#### [WORK INSTRUCTIONS]
Whenever a line in the records below holds the string "Best", copy it out.

#### [DATASET RECORDS]
[Start of section]

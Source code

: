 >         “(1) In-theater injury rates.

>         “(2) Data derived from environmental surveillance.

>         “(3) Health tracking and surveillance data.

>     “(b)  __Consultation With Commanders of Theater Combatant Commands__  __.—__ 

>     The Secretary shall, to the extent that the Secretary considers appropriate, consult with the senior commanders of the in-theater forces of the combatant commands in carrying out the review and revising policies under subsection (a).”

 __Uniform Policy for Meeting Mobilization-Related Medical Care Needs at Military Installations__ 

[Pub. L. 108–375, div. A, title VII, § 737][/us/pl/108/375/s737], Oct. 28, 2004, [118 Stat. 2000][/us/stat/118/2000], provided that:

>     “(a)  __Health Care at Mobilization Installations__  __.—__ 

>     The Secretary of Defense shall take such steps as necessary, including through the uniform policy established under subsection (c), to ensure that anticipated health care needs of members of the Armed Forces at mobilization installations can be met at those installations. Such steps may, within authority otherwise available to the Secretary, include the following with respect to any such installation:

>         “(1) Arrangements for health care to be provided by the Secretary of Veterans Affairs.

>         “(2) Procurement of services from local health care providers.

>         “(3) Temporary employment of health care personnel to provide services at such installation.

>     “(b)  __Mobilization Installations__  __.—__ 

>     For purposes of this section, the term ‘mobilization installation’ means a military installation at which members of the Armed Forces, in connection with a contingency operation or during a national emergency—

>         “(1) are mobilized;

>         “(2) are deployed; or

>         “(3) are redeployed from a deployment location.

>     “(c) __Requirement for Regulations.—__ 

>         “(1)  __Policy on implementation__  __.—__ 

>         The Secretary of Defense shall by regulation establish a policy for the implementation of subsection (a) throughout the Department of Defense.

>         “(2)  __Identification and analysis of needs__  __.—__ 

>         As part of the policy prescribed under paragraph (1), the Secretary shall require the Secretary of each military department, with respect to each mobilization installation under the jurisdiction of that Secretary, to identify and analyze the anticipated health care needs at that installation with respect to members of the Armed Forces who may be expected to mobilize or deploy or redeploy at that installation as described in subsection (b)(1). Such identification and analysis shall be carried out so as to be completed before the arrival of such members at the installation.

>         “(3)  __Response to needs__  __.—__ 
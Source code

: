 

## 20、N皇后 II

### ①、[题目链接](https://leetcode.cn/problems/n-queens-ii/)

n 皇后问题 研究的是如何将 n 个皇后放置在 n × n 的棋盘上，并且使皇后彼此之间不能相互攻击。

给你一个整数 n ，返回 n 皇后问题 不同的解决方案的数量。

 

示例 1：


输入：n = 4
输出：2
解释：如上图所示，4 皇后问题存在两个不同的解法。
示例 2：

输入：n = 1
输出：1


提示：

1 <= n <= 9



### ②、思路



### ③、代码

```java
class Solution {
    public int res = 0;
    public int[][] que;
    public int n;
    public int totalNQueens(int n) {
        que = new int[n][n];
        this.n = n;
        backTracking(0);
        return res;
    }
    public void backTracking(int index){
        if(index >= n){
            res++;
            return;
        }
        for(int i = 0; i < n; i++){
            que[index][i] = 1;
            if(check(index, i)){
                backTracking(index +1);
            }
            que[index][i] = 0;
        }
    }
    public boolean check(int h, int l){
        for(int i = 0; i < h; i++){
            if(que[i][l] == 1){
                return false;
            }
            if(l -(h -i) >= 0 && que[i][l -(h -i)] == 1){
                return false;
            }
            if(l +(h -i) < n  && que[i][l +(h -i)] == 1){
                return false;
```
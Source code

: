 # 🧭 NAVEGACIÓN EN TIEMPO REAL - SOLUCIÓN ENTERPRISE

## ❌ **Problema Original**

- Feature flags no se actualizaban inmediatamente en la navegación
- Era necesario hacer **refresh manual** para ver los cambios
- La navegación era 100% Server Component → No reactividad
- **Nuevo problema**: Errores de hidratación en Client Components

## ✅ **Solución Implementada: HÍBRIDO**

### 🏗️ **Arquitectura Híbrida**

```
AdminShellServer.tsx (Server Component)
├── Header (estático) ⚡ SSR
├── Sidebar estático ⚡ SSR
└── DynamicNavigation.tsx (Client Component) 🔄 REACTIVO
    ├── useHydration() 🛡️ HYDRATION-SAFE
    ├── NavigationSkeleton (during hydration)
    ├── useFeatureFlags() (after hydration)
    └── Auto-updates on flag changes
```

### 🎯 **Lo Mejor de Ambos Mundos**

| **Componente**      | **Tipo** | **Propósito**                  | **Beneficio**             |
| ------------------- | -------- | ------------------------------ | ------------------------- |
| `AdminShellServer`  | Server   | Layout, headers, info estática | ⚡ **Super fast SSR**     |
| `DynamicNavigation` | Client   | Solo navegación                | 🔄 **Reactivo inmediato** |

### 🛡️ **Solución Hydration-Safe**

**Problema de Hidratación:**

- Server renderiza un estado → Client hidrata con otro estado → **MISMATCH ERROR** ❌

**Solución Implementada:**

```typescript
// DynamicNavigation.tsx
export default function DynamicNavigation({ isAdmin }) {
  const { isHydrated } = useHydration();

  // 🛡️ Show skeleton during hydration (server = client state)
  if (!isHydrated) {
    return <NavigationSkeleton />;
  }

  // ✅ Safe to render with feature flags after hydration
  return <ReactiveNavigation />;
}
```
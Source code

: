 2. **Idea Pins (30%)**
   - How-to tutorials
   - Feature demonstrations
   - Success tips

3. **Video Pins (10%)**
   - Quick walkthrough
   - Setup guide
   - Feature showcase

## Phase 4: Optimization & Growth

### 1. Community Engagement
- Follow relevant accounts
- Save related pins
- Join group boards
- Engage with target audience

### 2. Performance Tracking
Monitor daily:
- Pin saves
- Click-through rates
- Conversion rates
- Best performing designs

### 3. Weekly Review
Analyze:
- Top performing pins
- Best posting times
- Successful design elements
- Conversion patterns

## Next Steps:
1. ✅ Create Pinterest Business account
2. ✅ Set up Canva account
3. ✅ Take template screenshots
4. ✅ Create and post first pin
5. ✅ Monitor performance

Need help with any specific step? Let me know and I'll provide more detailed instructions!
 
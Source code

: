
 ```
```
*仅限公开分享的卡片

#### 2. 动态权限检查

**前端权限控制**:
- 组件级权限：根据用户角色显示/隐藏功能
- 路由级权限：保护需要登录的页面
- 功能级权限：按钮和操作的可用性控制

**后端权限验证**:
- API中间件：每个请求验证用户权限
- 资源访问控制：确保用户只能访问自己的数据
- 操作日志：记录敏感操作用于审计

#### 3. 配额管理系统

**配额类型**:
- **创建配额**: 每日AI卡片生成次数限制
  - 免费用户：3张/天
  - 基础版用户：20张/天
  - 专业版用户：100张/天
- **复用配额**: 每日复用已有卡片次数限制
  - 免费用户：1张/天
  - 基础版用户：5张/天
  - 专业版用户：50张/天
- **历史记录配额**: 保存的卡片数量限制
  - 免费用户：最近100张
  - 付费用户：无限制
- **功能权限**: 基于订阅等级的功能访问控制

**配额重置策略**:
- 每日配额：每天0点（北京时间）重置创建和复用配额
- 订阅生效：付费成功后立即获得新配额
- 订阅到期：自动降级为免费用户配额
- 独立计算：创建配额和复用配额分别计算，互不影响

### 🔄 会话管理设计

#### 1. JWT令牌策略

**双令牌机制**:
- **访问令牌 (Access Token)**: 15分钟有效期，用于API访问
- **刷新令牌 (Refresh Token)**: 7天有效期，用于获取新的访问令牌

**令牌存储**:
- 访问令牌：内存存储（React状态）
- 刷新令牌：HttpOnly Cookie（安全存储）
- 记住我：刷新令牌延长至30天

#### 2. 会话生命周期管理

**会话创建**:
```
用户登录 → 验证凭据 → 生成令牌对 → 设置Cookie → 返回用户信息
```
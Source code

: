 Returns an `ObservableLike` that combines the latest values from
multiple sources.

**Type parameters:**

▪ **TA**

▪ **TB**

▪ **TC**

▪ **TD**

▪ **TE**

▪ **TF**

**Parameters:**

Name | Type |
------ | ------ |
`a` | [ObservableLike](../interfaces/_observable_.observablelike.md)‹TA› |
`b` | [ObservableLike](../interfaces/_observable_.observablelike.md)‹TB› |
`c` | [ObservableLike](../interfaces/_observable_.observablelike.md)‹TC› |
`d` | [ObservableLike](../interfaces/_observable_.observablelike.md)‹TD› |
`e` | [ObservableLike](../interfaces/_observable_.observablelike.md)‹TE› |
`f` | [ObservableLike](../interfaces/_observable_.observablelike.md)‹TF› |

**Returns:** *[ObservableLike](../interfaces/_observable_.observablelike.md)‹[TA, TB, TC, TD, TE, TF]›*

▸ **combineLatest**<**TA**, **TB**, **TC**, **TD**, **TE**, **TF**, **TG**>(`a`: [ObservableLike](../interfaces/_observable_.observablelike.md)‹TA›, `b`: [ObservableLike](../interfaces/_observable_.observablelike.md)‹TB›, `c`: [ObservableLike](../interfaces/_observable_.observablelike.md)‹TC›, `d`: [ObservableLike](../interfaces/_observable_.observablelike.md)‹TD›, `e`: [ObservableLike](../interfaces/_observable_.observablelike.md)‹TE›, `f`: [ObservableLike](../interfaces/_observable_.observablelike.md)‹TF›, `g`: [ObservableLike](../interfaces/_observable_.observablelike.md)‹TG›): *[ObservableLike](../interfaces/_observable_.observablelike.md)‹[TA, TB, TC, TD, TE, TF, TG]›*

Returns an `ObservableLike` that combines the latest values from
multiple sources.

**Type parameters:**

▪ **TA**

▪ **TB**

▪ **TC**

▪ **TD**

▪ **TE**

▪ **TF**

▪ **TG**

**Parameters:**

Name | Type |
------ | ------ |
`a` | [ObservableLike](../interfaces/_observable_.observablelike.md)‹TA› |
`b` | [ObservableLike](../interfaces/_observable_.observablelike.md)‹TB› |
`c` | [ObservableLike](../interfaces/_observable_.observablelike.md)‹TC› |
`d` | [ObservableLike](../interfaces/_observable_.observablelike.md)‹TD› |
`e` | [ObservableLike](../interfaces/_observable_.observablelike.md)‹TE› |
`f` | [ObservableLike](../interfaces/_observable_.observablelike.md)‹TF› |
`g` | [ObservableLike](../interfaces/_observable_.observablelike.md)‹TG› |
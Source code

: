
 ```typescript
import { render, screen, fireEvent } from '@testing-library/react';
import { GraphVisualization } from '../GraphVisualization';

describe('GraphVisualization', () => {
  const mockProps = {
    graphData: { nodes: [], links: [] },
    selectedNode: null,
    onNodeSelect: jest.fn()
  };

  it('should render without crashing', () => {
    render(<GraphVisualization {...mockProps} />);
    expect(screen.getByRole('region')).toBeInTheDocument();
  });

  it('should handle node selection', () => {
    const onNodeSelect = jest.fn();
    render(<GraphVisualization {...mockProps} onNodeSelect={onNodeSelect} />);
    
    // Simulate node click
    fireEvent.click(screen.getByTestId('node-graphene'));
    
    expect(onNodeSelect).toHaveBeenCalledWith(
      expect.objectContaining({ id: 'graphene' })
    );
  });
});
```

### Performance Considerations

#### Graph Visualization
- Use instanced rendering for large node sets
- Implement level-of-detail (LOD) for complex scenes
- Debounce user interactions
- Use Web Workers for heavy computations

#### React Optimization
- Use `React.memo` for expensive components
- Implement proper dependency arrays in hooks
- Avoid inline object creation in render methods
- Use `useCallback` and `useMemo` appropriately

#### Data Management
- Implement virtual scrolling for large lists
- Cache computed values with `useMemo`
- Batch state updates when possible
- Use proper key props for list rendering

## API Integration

[End of section]

#### [REPLY TO THE TASK]
- Best performing designs
- Best posting times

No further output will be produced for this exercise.